Roughly a third of oil goes toward making plastics and petrochemicals, including fertilizers and pesticides. The accelerating adoption of regenerative agriculture, which focuses on restoring and improving soil microbiomes, reduces the need for chemical inputs. It builds up biodiversity below and above ground, both critical for keeping carbon out of the upper atmosphere.
Now it is a race against time. Will these efforts—clean energy / efficiency, nature-based solutions, and materials efficiency—be enough? Without them the answer is clear and dire. When everything is at stake, there is also nothing to lose. On the bright side, we probably cannot do worse. So why not do better?

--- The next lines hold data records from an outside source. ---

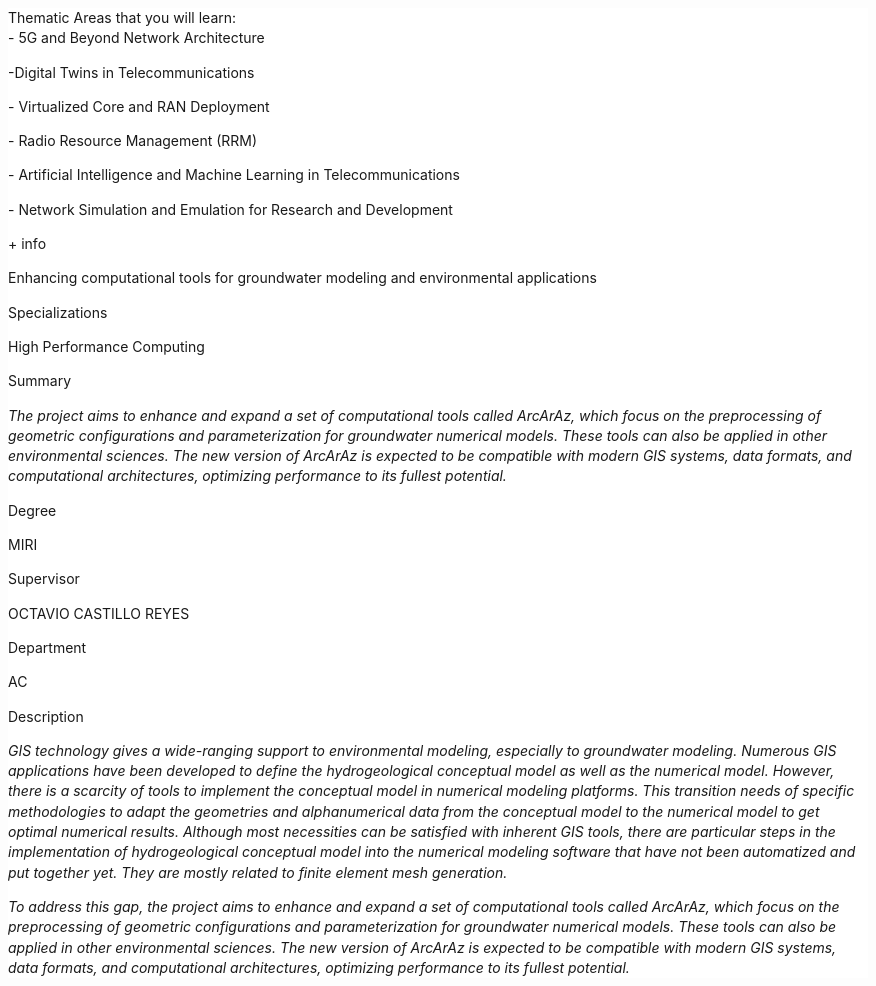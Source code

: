 Thematic Areas that you will learn:  
\- 5G and Beyond Network Architecture

-Digital Twins in Telecommunications

\- Virtualized Core and RAN Deployment

\- Radio Resource Management (RRM)

\- Artificial Intelligence and Machine Learning in Telecommunications

\- Network Simulation and Emulation for Research and Development

\+ info

Enhancing computational tools for groundwater modeling and environmental
applications

Specializations

High Performance Computing

Summary

_The project aims to enhance and expand a set of computational tools called
ArcArAz, which focus on the preprocessing of geometric configurations and
parameterization for groundwater numerical models. These tools can also be
applied in other environmental sciences. The new version of ArcArAz is
expected to be compatible with modern GIS systems, data formats, and
computational architectures, optimizing performance to its fullest potential._

Degree

MIRI

Supervisor

OCTAVIO CASTILLO REYES

Department

AC

Description

_GIS technology gives a wide-ranging support to environmental modeling,
especially to groundwater modeling. Numerous GIS applications have been
developed to define the hydrogeological conceptual model as well as the
numerical model. However, there is a scarcity of tools to implement the
conceptual model in numerical modeling platforms. This transition needs of
specific methodologies to adapt the geometries and alphanumerical data from
the conceptual model to the numerical model to get optimal numerical results.
Although most necessities can be satisfied with inherent GIS tools, there are
particular steps in the implementation of hydrogeological conceptual model
into the numerical modeling software that have not been automatized and put
together yet. They are mostly related to finite element mesh generation._

_To address this gap, the project aims to enhance and expand a set of
computational tools called ArcArAz, which focus on the preprocessing of
geometric configurations and parameterization for groundwater numerical
models. These tools can also be applied in other environmental sciences. The
new version of ArcArAz is expected to be compatible with modern GIS systems,
data formats, and computational architectures, optimizing performance to its
fullest potential._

Several years ago, driving across Arizona to film the release of a pair of Mexican Gray wolves in the Blue Mountains, a senior scientist from the National Wildlife Foundation traveling with the crew quoted from Aldo Leopold’s essay, Thinking Like a Mountain.
The essay, from a A Sand County Almanac, recounts the day Leopold, then early in his career with Forestry Service, shot and killed a mother wolf.
“…In those days we never heard of passing up a chance to kill a wolf. In a second we were pumping lead into the pack, but with more excitement than accuracy: how to aim a steep downhill shot is always confusing. When our rifles were empty, the old wolf was down, and a pup was dragging a leg into impassable slide-rocks.
We reached the old wolf in time to watch a fierce green fire dying in her eyes. I realized then, and have known ever since, that there was something new to me in those eyes—something known only to her and the mountain. I was young then and full of trigger-itch; I thought that because fewer wolves meant more deer, that no deer would mean a hunters’ paradise…
…I now suspect that just as a deer herd lives in mortal fear of its wolves, so does a mountain live in mortal fear of its deer. And perhaps with better cause, for while a buck pulled down by wolves can be replaced every two or three years, a range pulled down by too many deer mail of replacement in as many decades…”
Thinking Like a Mountain is about humility, understanding that we don’t know what we don’t know, until we do. Once we do, we have to change.
It means looking more deeply and broadly. Leopold spent the rest of his career as a pioneering conservationist, studying how the parts create the whole. From micro to macro, it is all of a piece.
Leopold understood that health of the Earth depends on the health of the earth. Or has he put it, “the health of the land.”
That epiphany is the beating heart of Resilient Futures.